━━━ Given records

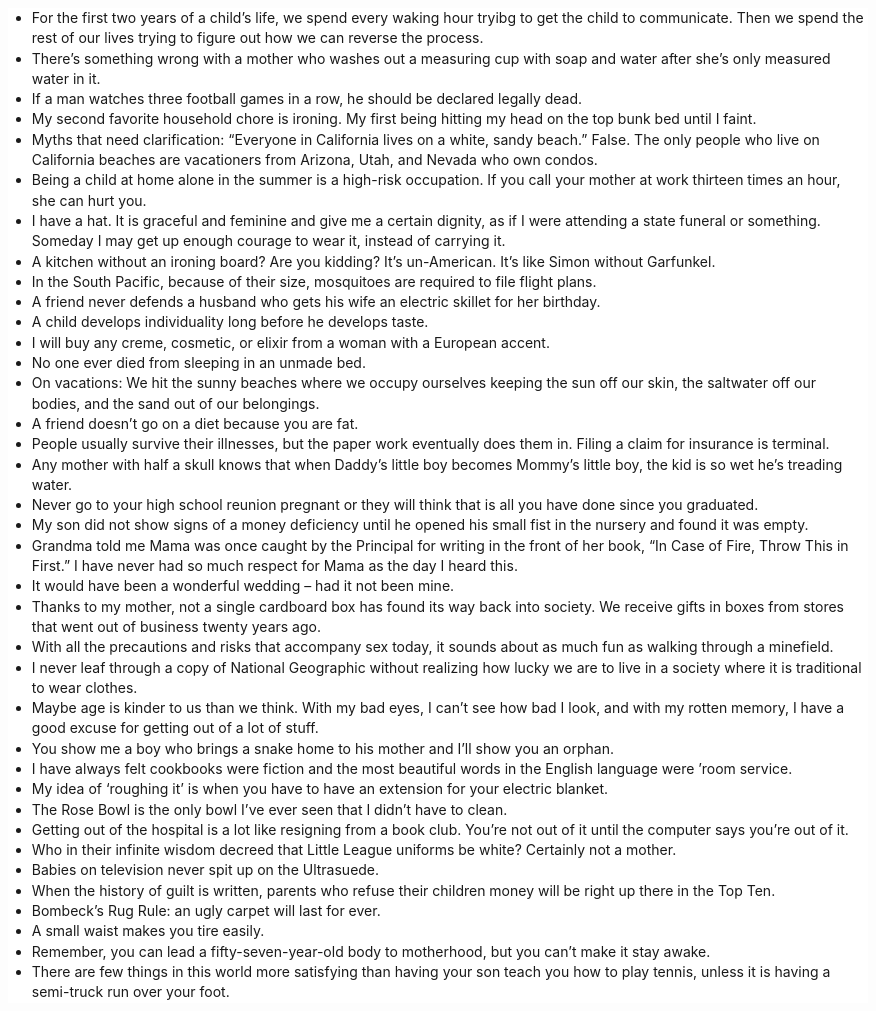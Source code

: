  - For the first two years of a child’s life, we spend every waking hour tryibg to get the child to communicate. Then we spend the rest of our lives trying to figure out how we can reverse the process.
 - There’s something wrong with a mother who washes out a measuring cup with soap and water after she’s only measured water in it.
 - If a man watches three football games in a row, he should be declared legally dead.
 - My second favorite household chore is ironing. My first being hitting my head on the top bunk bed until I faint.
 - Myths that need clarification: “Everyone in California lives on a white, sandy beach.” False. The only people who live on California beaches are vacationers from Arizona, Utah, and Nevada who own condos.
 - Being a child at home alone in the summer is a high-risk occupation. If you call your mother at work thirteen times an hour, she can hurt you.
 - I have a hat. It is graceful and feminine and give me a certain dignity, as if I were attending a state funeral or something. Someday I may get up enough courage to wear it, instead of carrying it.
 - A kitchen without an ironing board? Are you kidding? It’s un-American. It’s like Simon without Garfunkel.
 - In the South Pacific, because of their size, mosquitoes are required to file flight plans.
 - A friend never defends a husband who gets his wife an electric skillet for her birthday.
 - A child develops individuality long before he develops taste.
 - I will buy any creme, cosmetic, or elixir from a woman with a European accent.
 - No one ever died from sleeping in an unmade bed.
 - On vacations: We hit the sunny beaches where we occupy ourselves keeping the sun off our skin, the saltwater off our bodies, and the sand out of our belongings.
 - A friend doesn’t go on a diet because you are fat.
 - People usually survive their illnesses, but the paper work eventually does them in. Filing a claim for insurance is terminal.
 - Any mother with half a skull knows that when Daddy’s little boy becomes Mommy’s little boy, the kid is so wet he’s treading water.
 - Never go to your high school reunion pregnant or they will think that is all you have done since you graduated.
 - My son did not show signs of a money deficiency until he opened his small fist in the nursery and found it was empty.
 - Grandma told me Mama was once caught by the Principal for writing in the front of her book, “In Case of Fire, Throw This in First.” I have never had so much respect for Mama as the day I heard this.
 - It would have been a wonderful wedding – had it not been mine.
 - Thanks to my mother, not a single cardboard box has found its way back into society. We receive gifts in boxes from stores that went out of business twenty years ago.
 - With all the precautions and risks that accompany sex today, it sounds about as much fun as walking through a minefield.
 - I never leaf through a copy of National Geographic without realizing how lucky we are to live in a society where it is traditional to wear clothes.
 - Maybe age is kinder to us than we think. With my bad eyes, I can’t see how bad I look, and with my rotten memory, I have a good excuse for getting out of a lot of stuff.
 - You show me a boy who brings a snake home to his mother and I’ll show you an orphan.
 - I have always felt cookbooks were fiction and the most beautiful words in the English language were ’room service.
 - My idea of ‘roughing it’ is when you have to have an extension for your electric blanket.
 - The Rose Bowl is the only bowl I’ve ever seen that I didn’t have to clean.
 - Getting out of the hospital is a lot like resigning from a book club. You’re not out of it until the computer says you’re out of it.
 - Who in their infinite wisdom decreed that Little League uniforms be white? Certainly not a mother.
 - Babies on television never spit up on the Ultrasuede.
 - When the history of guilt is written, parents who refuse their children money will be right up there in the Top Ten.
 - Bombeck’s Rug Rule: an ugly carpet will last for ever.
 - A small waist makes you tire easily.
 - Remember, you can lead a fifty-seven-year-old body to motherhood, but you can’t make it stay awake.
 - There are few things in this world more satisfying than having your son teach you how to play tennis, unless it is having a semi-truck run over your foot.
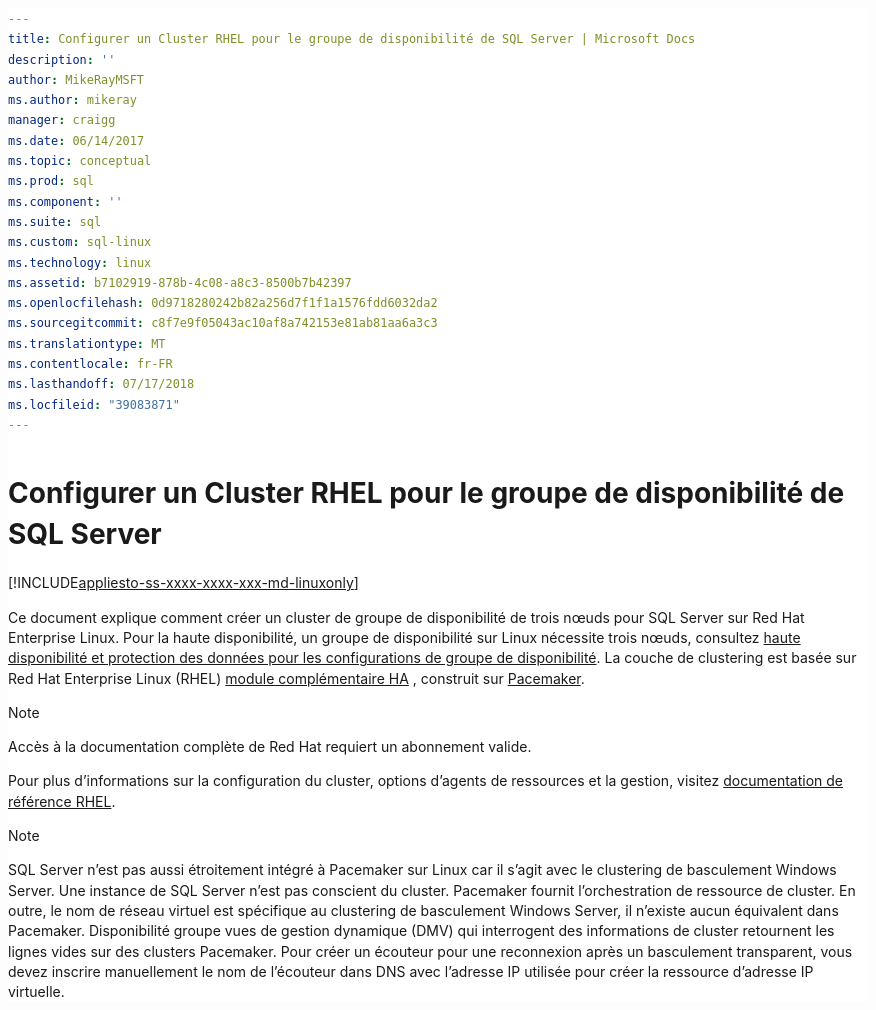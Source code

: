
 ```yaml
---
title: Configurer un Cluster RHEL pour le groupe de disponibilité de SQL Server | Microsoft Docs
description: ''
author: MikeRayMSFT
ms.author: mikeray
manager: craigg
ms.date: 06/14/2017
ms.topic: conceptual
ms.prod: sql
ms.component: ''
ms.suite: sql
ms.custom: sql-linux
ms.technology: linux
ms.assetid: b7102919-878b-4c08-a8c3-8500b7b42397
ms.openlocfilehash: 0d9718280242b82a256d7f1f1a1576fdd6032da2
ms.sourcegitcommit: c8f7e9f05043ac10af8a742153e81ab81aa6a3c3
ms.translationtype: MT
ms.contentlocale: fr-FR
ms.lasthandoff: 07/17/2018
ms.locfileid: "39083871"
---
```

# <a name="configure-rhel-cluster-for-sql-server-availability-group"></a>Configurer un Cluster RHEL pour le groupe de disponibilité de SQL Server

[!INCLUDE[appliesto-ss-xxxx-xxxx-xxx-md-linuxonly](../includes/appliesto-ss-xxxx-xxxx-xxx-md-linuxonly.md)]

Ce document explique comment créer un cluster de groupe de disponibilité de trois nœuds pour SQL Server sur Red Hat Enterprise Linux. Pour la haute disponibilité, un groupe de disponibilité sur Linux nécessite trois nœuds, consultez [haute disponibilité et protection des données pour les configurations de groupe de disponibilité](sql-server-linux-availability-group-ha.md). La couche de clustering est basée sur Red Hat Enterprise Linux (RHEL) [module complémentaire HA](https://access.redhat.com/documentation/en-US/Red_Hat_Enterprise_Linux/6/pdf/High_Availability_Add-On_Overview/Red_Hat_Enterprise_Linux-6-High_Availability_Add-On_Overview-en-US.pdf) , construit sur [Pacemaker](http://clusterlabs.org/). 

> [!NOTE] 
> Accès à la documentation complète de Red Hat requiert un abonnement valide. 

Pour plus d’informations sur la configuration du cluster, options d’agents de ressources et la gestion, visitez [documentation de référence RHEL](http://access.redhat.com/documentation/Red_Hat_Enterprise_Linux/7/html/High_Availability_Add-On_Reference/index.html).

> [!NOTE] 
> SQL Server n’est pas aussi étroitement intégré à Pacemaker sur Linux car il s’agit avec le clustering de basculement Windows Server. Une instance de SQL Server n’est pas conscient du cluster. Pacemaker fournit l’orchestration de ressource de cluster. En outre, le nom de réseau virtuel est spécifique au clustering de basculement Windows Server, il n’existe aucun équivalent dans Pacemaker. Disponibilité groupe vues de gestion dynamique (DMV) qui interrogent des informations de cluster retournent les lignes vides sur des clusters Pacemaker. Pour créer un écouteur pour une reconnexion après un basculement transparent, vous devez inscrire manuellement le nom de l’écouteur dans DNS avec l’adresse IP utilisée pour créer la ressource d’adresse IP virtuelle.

━━━━━━

Instructions for the task →
Repeat the records verbatim, excluding pictures.

Your response →
Source code

:  - For the first two years of a child’s life, we spend every waking hour tryibg to get the child to communicate. Then we spend the rest of our lives trying to figure out how we can reverse the process.
 - There’s something wrong with a mother who washes out a measuring cup with soap and water after she’s only measured water in it.
 - If a man watches three football games in a row, he should be declared legally dead.
 - My second favorite household chore is ironing. My first being hitting my head on the top bunk bed until I faint.
 - Myths that need clarification: “Everyone in California lives on a white, sandy beach.” False. The only people who live on California beaches are vacationers from Arizona, Utah, and Nevada who own condos.
 - Being a child at home alone in the summer is a high-risk occupation. If you call your mother at work thirteen times an hour, she can hurt you.
 - I have a hat. It is graceful and feminine and give me a certain dignity, as if I were attending a state funeral or something. Someday I may get up enough courage to wear it, instead of carrying it.
 - A kitchen without an ironing board? Are you kidding? It’s un-American. It’s like Simon without Garfunkel.
 - In the South Pacific, because of their size, mosquitoes are required to file flight plans.
 - A friend never defends a husband who gets his wife an electric skillet for her birthday.
 - A child develops individuality long before he develops taste.
 - I will buy any creme, cosmetic, or elixir from a woman with a European accent.
 - No one ever died from sleeping in an unmade bed.
 - On vacations: We hit the sunny beaches where we occupy ourselves keeping the sun off our skin, the saltwater off our bodies, and the sand out of our belongings.
 - A friend doesn’t go on a diet because you are fat.
 - People usually survive their illnesses, but the paper work eventually does them in. Filing a claim for insurance is terminal.
 - Any mother with half a skull knows that when Daddy’s little boy becomes Mommy’s little boy, the kid is so wet he’s treading water.
 - Never go to your high school reunion pregnant or they will think that is all you have done since you graduated.
 - My son did not show signs of a money deficiency until he opened his small fist in the nursery and found it was empty.
 - Grandma told me Mama was once caught by the Principal for writing in the front of her book, “In Case of Fire, Throw This in First.” I have never had so much respect for Mama as the day I heard this.
 - It would have been a wonderful wedding – had it not been mine.
 - Thanks to my mother, not a single cardboard box has found its way back into society. We receive gifts in boxes from stores that went out of business twenty years ago.
 - With all the precautions and risks that accompany sex today, it sounds about as much fun as walking through a minefield.
 - I never leaf through a copy of National Geographic without realizing how lucky we are to live in a society where it is traditional to wear clothes.
 - Maybe age is kinder to us than we think. With my bad eyes, I can’t see how bad I look, and with my rotten memory, I have a good excuse for getting out of a lot of stuff.
 - You show me a boy who brings a snake home to his mother and I’ll show you an orphan.
 - I have always felt cookbooks were fiction and the most beautiful words in the English language were ’room service.
 - My idea of ‘roughing it’ is when you have to have an extension for your electric blanket.
 - The Rose Bowl is the only bowl I’ve ever seen that I didn’t have to clean.
 - Getting out of the hospital is a lot like resigning from a book club. You’re not out of it until the computer says you’re out of it.
 - Who in their infinite wisdom decreed that Little League uniforms be white? Certainly not a mother.
 - Babies on television never spit up on the Ultrasuede.
 - When the history of guilt is written, parents who refuse their children money will be right up there in the Top Ten.
 - Bombeck’s Rug Rule: an ugly carpet will last for ever.
 - A small waist makes you tire easily.
 - Remember, you can lead a fifty-seven-year-old body to motherhood, but you can’t make it stay awake.
 - There are few things in this world more satisfying than having your son teach you how to play tennis, unless it is having a semi-truck run over your foot.
Source code

:
 ```yaml
---
title: Configurer un Cluster RHEL pour le groupe de disponibilité de SQL Server | Microsoft Docs
description: ''
author: MikeRayMSFT
ms.author: mikeray
manager: craigg
ms.date: 06/14/2017
ms.topic: conceptual
ms.prod: sql
ms.component: ''
ms.suite: sql
ms.custom: sql-linux
ms.technology: linux
ms.assetid: b7102919-878b-4c08-a8c3-8500b7b42397
ms.openlocfilehash: 0d9718280242b82a256d7f1f1a1576fdd6032da2
ms.sourcegitcommit: c8f7e9f05043ac10af8a742153e81ab81aa6a3c3
ms.translationtype: MT
ms.contentlocale: fr-FR
ms.lasthandoff: 07/17/2018
ms.locfileid: "39083871"
---
```

# <a name="configure-rhel-cluster-for-sql-server-availability-group"></a>Configurer un Cluster RHEL pour le groupe de disponibilité de SQL Server

[!INCLUDE[appliesto-ss-xxxx-xxxx-xxx-md-linuxonly](../includes/appliesto-ss-xxxx-xxxx-xxx-md-linuxonly.md)]

Ce document explique comment créer un cluster de groupe de disponibilité de trois nœuds pour SQL Server sur Red Hat Enterprise Linux. Pour la haute disponibilité, un groupe de disponibilité sur Linux nécessite trois nœuds, consultez [haute disponibilité et protection des données pour les configurations de groupe de disponibilité](sql-server-linux-availability-group-ha.md). La couche de clustering est basée sur Red Hat Enterprise Linux (RHEL) [module complémentaire HA](https://access.redhat.com/documentation/en-US/Red_Hat_Enterprise_Linux/6/pdf/High_Availability_Add-On_Overview/Red_Hat_Enterprise_Linux-6-High_Availability_Add-On_Overview-en-US.pdf) , construit sur [Pacemaker](http://clusterlabs.org/). 

> [!NOTE] 
> Accès à la documentation complète de Red Hat requiert un abonnement valide. 

Pour plus d’informations sur la configuration du cluster, options d’agents de ressources et la gestion, visitez [documentation de référence RHEL](http://access.redhat.com/documentation/Red_Hat_Enterprise_Linux/7/html/High_Availability_Add-On_Reference/index.html).

> [!NOTE] 
> SQL Server n’est pas aussi étroitement intégré à Pacemaker sur Linux car il s’agit avec le clustering de basculement Windows Server. Une instance de SQL Server n’est pas conscient du cluster. Pacemaker fournit l’orchestration de ressource de cluster. En outre, le nom de réseau virtuel est spécifique au clustering de basculement Windows Server, il n’existe aucun équivalent dans Pacemaker. Disponibilité groupe vues de gestion dynamique (DMV) qui interrogent des informations de cluster retournent les lignes vides sur des clusters Pacemaker. Pour créer un écouteur pour une reconnexion après un basculement transparent, vous devez inscrire manuellement le nom de l’écouteur dans DNS avec l’adresse IP utilisée pour créer la ressource d’adresse IP virtuelle.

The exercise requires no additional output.